Beginning with the first line, retype exactly the records below up to and including the line with "## Multivariate Time"; pictures do not belong in the copy.

(Beginning of Given information)

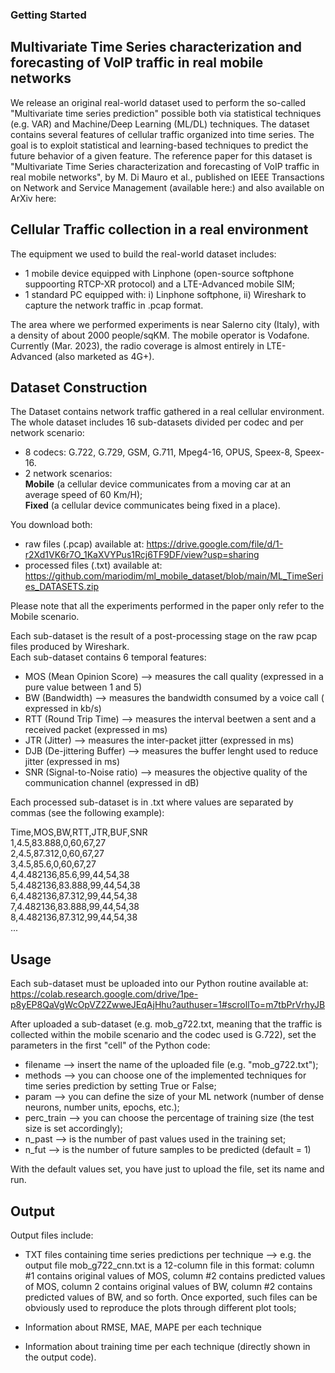 ### Getting Started

## Multivariate Time Series characterization and forecasting of VoIP traffic in real mobile networks

We release an original real-world dataset used to perform the so-called "Multivariate time series prediction" possible both via statistical techniques (e.g. VAR) and Machine/Deep Learning (ML/DL) techniques. The dataset contains several features of cellular traffic organized into time series. The goal is to exploit statistical and learning-based techniques to predict the future behavior of a given feature. The reference paper for this dataset is "Multivariate Time Series characterization and forecasting of VoIP traffic in real mobile networks", by M. Di Mauro et al., published on IEEE Transactions on Network and Service Management (available here:) and also available on ArXiv here: 

## Cellular Traffic collection in a real environment

The equipment we used to build the real-world dataset includes:
- 1 mobile device equipped with Linphone (open-source softphone suppoorting RTCP-XR protocol) and a LTE-Advanced mobile SIM;
- 1 standard PC equipped with: i) Linphone softphone, ii) Wireshark to capture the network traffic in .pcap format.

The area where we performed experiments is near Salerno city (Italy), with a density of about 2000 people/sqKM.
The mobile operator is Vodafone. Currently (Mar. 2023), the radio coverage is almost entirely in LTE-Advanced (also marketed as 4G+).

## Dataset Construction

The Dataset contains network traffic gathered in a real cellular environment.  
The whole dataset includes 16 sub-datasets divided per codec and per network scenario:
- 8 codecs: G.722, G.729, GSM, G.711, Mpeg4-16, OPUS, Speex-8, Speex-16.
- 2 network scenarios:  
   **Mobile** (a cellular device communicates from a moving car at an average speed of 60 Km/H);  
   **Fixed** (a cellular device communicates being fixed in a place).

You download both:
- raw files (.pcap) available at: https://drive.google.com/file/d/1-r2Xd1VK6r7O_1KaXVYPus1Rcj6TF9DF/view?usp=sharing
- processed files (.txt) available at: https://github.com/mariodim/ml_mobile_dataset/blob/main/ML_TimeSeries_DATASETS.zip

Please note that all the experiments performed in the paper only refer to the Mobile scenario.

Each sub-dataset is the result of a post-processing stage on the raw pcap files produced by Wireshark.  
Each sub-dataset contains 6 temporal features:
- MOS (Mean Opinion Score) --> measures the call quality (expressed in a pure value between 1 and 5)
- BW (Bandwidth) --> measures the bandwidth consumed by a voice call ( expressed in kb/s)
- RTT (Round Trip Time) --> measures the interval beetwen a sent and a received packet (expressed in ms)
- JTR (Jitter) --> measures the inter-packet jitter (expressed in ms)
- DJB (De-jittering Buffer) --> measures the buffer lenght used to reduce jitter (expressed in ms)
- SNR (Signal-to-Noise ratio) --> measures the objective quality of the communication channel (expressed in dB)

Each processed sub-dataset is in .txt where values are separated by commas (see the following example): 

Time,MOS,BW,RTT,JTR,BUF,SNR  
1,4.5,83.888,0,60,67,27  
2,4.5,87.312,0,60,67,27  
3,4.5,85.6,0,60,67,27  
4,4.482136,85.6,99,44,54,38  
5,4.482136,83.888,99,44,54,38  
6,4.482136,87.312,99,44,54,38  
7,4.482136,83.888,99,44,54,38  
8,4.482136,87.312,99,44,54,38  
...

## Usage

Each sub-dataset must be uploaded into our Python routine available at:  
https://colab.research.google.com/drive/1pe-p8yEP8QaVgWcOpVZ2ZwweJEqAjHhu?authuser=1#scrollTo=m7tbPrVrhyJB

After uploaded a sub-dataset (e.g. mob_g722.txt, meaning that the traffic is collected within the mobile scenario and the codec used is G.722), set the parameters in the first "cell" of the Python code:  

- filename --> insert the name of the uploaded file (e.g. "mob_g722.txt");
- methods --> you can choose one of the implemented techniques for time series prediction by setting True or False;
- param --> you can define the size of your ML network (number of dense neurons, number units, epochs, etc.);
- perc_train --> you can choose the percentage of training size (the test size is set accordingly);
- n_past --> is the number of past values used in the training set;
- n_fut --> is the number of future samples to be predicted (default = 1)

With the default values set, you have just to upload the file, set its name and run.

## Output

Output files include:  

- TXT files containing time series predictions per technique --> e.g. the output file mob_g722_cnn.txt is a 12-column file in this format: column #1 contains original values of MOS, column #2 contains predicted values of MOS, column 2 contains original values of BW, column #2 contains predicted values of BW, and so forth. Once exported, such files can be obviously used to reproduce the plots through different plot tools;
 
- Information about RMSE, MAE, MAPE per each technique

- Information about training time per each technique (directly shown in the output code).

(End of Given information)

■ **Solution**:
 ### Getting Started

## Multivariate Time Series characterization and forecasting of VoIP traffic in real mobile networks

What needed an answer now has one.